Lead Singer of The Aktions. Faith travelled to the UK in the mid 70s and remained there until he returned to Nigeria in 1996 at the behest of his brother Andy Nwani. He ran a small music studio and equipment rentals business. He died in 2007.

Felix Odey:

Feladey had an extremely resilient career after his time with Headzfunk/Akwassa, emerging as part of the combo Japadodo and releasing his own solo album in 1995. He set up a successful band playing out of Mobil Eket in the late 90s and currently runs a successful business in the same area.

Eddie Offeyi: After Headzfunk/Akwassa, Offeyi joined up with Kristie Essien-Igbokwe’s Gold Train Orchestra, of which he was for many years Bandleader. Offeyi, who recently turned 60, occupies his time now as a session-man.

Sultan Anibaba: After Salty and Koku, he trained as an Architect and currently lives in the UK - running an Architecutural Consultancy.


Melvin Ukachi: After Ofege, Ukachi embarked on a modest solo career. He currently resides in the USA.

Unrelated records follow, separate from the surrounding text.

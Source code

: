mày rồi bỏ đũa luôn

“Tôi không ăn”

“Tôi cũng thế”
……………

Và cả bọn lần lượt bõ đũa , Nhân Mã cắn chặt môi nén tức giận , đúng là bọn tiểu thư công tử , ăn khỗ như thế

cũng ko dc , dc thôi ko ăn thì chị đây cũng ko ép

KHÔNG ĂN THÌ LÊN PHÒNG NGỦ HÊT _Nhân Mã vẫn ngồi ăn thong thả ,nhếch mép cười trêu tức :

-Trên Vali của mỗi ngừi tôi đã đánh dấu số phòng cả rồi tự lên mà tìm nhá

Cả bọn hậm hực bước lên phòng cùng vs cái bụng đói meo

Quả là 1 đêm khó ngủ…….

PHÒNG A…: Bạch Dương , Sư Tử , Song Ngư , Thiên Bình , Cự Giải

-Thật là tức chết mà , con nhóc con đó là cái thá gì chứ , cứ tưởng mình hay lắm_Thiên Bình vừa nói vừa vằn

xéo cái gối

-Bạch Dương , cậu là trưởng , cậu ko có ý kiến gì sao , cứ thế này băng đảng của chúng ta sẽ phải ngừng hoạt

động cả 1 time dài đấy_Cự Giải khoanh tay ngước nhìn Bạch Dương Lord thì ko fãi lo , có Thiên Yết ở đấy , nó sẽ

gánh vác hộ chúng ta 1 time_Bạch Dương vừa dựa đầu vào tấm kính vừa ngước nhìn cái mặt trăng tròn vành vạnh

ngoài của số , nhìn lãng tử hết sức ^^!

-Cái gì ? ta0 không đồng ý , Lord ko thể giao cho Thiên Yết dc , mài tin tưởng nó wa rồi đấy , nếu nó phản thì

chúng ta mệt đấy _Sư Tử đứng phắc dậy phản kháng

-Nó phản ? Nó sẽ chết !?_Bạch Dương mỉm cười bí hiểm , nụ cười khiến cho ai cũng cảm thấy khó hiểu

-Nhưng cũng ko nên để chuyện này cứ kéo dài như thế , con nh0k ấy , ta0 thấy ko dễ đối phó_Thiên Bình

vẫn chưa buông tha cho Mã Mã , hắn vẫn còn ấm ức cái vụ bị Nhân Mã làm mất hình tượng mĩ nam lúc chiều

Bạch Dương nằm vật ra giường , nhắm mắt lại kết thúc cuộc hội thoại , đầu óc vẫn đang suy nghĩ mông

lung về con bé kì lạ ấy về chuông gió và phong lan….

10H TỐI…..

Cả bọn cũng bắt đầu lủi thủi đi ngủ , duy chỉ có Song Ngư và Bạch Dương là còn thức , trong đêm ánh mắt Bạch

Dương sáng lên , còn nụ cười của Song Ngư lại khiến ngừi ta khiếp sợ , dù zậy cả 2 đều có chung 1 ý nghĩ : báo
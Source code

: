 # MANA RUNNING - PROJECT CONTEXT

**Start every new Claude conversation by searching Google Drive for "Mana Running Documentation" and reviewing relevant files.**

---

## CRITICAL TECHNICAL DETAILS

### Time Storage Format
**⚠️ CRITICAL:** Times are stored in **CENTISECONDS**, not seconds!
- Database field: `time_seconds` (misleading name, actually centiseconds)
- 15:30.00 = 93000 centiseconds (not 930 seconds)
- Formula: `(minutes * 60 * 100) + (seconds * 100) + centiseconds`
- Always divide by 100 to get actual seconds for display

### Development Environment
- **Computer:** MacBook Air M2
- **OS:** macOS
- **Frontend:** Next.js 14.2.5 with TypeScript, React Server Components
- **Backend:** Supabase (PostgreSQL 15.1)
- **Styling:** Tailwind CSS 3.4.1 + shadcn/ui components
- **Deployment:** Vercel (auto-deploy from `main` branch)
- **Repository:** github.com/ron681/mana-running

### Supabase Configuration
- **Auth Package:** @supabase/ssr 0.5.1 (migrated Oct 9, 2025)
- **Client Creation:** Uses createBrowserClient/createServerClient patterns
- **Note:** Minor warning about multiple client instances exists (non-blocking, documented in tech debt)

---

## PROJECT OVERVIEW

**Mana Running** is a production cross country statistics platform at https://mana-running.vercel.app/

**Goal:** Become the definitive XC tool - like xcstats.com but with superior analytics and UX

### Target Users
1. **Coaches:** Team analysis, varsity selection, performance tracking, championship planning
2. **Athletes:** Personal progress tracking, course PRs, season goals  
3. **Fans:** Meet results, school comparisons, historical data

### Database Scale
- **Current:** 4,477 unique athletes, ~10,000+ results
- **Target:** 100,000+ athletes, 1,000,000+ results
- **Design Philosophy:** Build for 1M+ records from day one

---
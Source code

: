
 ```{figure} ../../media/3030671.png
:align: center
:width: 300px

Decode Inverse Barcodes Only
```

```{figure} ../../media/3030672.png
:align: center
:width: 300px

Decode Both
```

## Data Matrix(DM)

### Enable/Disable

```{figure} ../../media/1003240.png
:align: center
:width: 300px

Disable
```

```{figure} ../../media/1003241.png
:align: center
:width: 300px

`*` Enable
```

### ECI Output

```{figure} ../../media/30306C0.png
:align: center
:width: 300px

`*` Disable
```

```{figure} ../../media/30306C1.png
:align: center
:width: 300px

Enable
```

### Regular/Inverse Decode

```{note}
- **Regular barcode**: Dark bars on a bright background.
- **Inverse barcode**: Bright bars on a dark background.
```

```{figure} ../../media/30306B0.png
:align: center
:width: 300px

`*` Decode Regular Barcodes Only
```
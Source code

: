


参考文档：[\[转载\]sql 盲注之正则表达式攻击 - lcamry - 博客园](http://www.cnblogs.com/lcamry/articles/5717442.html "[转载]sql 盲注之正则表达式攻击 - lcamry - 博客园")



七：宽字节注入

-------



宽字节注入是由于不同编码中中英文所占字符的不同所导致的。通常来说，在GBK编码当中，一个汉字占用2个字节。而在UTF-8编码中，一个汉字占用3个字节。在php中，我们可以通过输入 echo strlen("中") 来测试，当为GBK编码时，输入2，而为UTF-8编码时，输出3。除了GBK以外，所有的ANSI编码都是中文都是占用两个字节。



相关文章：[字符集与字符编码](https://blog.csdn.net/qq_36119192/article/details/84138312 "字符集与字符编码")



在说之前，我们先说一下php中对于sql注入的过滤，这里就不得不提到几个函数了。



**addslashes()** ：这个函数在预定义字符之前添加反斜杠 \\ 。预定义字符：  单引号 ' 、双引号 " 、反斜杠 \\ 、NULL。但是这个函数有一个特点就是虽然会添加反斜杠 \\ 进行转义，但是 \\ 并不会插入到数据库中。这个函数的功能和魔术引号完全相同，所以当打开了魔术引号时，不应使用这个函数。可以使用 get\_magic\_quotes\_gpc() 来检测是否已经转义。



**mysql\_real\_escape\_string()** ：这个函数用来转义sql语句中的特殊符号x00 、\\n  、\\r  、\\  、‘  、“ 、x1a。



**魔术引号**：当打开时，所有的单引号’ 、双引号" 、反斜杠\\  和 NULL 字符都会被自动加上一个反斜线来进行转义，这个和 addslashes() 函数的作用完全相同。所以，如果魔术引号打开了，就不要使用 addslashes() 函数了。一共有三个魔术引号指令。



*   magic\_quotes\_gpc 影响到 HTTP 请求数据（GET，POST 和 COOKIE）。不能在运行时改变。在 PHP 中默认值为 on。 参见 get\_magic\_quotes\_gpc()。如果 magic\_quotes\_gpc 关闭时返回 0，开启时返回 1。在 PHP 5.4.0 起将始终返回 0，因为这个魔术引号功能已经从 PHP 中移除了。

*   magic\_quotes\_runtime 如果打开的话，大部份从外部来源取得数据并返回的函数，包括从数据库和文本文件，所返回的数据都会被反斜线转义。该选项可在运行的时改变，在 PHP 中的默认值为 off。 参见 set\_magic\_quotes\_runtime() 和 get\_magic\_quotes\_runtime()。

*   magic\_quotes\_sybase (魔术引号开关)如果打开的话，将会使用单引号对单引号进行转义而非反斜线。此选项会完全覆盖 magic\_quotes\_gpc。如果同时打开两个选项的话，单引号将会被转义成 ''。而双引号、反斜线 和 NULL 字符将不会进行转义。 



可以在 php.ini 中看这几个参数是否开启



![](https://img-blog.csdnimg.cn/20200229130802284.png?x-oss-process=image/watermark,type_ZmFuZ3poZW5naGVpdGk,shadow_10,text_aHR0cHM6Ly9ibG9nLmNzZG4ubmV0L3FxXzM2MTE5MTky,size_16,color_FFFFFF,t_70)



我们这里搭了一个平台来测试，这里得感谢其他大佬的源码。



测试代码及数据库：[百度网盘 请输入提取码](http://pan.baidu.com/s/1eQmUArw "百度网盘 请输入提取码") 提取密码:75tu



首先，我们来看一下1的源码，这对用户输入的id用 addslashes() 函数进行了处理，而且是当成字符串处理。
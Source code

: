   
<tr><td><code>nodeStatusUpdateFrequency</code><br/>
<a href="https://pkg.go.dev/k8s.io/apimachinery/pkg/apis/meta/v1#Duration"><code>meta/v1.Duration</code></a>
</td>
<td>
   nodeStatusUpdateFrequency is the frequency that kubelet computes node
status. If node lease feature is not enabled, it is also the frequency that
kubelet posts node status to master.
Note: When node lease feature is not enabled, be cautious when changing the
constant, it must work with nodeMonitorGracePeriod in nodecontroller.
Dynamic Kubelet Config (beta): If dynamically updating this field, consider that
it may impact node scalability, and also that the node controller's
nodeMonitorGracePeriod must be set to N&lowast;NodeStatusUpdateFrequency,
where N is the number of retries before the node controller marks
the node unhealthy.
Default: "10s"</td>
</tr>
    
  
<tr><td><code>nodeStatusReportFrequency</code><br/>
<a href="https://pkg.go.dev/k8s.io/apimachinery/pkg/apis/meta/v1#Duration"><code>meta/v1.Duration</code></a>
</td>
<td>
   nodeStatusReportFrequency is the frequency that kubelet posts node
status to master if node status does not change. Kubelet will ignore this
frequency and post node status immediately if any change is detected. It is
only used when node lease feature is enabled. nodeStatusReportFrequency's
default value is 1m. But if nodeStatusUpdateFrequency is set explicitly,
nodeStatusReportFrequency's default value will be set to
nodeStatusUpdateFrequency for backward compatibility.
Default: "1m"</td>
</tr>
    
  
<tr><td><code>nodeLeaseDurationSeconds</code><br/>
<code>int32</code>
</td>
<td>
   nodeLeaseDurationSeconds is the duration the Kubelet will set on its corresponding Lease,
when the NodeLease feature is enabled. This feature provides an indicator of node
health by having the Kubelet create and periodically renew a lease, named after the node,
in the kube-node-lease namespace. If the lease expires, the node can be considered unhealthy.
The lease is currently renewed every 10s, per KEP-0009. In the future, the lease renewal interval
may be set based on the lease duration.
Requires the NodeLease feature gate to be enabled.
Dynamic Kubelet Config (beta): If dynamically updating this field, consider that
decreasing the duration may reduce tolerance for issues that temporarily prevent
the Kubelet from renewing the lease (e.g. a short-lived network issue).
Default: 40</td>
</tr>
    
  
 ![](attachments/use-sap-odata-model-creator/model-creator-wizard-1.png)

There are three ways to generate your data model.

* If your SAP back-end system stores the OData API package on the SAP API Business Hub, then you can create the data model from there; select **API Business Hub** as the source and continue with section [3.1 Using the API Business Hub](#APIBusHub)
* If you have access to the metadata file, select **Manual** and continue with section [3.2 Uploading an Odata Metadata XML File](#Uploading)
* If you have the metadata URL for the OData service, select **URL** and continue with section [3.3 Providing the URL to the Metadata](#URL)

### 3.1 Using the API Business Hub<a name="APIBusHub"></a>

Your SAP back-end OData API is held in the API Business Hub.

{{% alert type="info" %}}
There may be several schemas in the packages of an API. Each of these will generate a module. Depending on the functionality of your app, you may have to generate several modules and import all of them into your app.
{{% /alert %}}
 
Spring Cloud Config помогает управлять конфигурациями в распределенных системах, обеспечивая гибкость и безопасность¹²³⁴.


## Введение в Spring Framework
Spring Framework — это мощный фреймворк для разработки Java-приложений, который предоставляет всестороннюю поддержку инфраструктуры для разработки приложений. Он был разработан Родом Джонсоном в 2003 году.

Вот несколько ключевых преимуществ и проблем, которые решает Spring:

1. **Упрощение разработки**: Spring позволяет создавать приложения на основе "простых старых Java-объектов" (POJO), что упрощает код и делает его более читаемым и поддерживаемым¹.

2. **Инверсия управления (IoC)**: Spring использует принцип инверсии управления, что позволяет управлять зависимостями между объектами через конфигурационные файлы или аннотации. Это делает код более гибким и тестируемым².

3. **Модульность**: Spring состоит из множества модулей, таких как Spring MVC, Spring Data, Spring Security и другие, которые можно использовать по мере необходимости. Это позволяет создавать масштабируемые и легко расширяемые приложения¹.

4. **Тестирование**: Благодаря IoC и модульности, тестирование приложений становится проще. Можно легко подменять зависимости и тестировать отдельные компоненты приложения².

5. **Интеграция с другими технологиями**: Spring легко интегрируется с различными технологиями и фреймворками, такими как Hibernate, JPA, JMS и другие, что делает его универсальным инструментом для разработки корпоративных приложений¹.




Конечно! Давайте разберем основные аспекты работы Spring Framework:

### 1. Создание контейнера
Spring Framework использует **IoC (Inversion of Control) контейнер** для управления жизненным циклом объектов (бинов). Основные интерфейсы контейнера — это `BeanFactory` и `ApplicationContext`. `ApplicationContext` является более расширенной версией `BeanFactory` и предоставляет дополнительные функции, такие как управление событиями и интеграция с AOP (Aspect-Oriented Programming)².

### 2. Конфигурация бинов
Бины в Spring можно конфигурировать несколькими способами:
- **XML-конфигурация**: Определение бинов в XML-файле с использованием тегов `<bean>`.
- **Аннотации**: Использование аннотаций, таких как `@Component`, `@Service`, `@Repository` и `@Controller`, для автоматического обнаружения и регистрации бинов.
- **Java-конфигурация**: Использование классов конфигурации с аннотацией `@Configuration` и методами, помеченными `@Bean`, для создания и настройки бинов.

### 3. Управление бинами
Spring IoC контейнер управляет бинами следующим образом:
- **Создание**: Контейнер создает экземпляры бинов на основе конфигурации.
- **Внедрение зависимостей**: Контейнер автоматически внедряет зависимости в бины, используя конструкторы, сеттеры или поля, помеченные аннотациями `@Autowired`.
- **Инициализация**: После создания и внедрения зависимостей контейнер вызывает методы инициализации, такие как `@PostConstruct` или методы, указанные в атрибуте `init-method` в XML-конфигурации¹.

Dapo Olumide: Olumide later became a pilot and was at one timea senior manager at Aero Contractors in Lagos.

Funmi Onabolu: The former keyboardist of the boy band Tirogo is now a leading advertising and media executive on the Board of Bates and Cosse, Lagos.


©Ed Emeka Keazor

9 Comments:

Blogger Perrata 2000 said...

This comment has been removed by the author.

4:29 pm  
Blogger Seal67 said...

Thanks for reading Alejandro and also for the info, much obliged.

6:25 am  
Anonymous Anonymous said...

This comment has been removed by a blog administrator.

2:34 pm  
Anonymous dailyleftover said...

hi thanks, i was looking for what happend to Berkely Jones but i had great read of allof it ..i thank you for the work you putt down here

2:55 pm  
Blogger Seal67 said...

It was my pleasure, thanks for reading

3:45 pm  
Blogger Comb & Razor said...

Great article, man (and thanks for the shout out)! I'm intrigued by your mentions of Salty & Koku, of whom I have often heard but know very little about... Did they ever record?

6:46 am  
Blogger Comb & Razor said...

This comment has been removed by the author.

6:46 am  
Blogger Seal67 said...

Hey Comb thanks for that- Salty and Koku recorded one album, heard it years ago, I don't even think Sultan has a copy of it.

10:28 am  
Blogger Haiku forever said...

Hi, this is such beautiful piece again and that of the Edwardian Lagos too.